Stored data entries
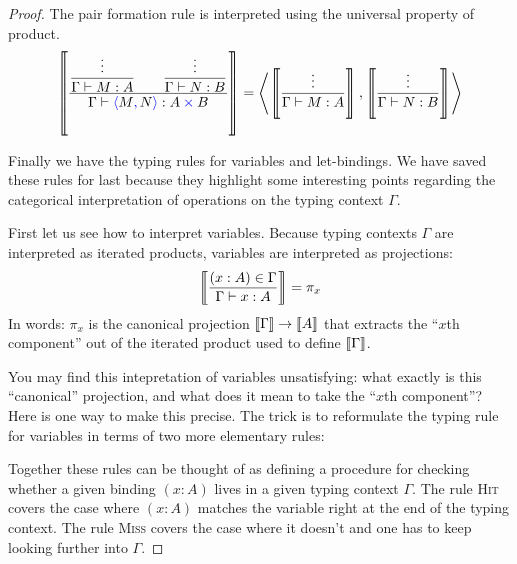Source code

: \begin{proof}
  The pair formation rule is interpreted using the universal property of product.
  \begin{align}
    \llbr{
      \displaystyle\frac
        {\displaystyle\frac{\vdots}{{{{\Gamma \vdash M : A}}}}
          \qquad
         \displaystyle\frac{\vdots}{{{{\Gamma \vdash N : B}}}}
        }
        {\Gamma \vdash \plpair{M}{N} : A \pltimes B}
    }
    = \left\langle
      \llbr{\frac{\vdots}{\Gamma \vdash M: A}}
      ,
      \llbr{\frac{\vdots}{\Gamma \vdash N: B}}
    \right\rangle
  \end{align}

  Finally we have the typing rules for variables and let-bindings.
  We have saved these rules for last because they highlight some
  interesting points regarding the categorical interpretation
  of operations on the typing context \(\Gamma\).

  First let us see how to interpret variables.
  Because typing contexts \(\Gamma\) are interpreted as iterated products,
  variables are interpreted as projections:
  \begin{align}
    \llbr{
      \frac{(x:A)\in\Gamma}{\Gamma \vdash x : A}
    }
    = \pi_x
  \end{align}
  In words: \(\pi_x\) is the canonical projection
  \(\llbr{\Gamma} \to \llbr{A}\)
  that extracts the
  ``\(x\)th component'' out of
  the iterated product used to define \(\llbr{\Gamma}\).

  You may find this intepretation of variables unsatisfying:
  what exactly is this ``canonical'' projection,
  and what does it mean to take the ``\(x\)th component''?
  Here is one way to make this precise.
  The trick is to reformulate the typing rule for variables
  in terms of two more elementary rules:
  Together these rules can be thought of as defining
  a procedure for checking whether a given binding \((x:A)\)
  lives in a given typing context \(\Gamma\).
  The rule \textsc{Hit} covers the case where \((x:A)\)
  matches the variable right at the end of the typing context.
  The rule \textsc{Miss} covers the case where
  it doesn't and one has to keep looking further into \(\Gamma\).


\end{proof}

▶ **What the task requires**: What are the lines above that hold the string "have"? Copy them.

▶ **Answer**:
  Finally we have the typing rules for variables and let-bindings.
  We have saved these rules for last because they highlight some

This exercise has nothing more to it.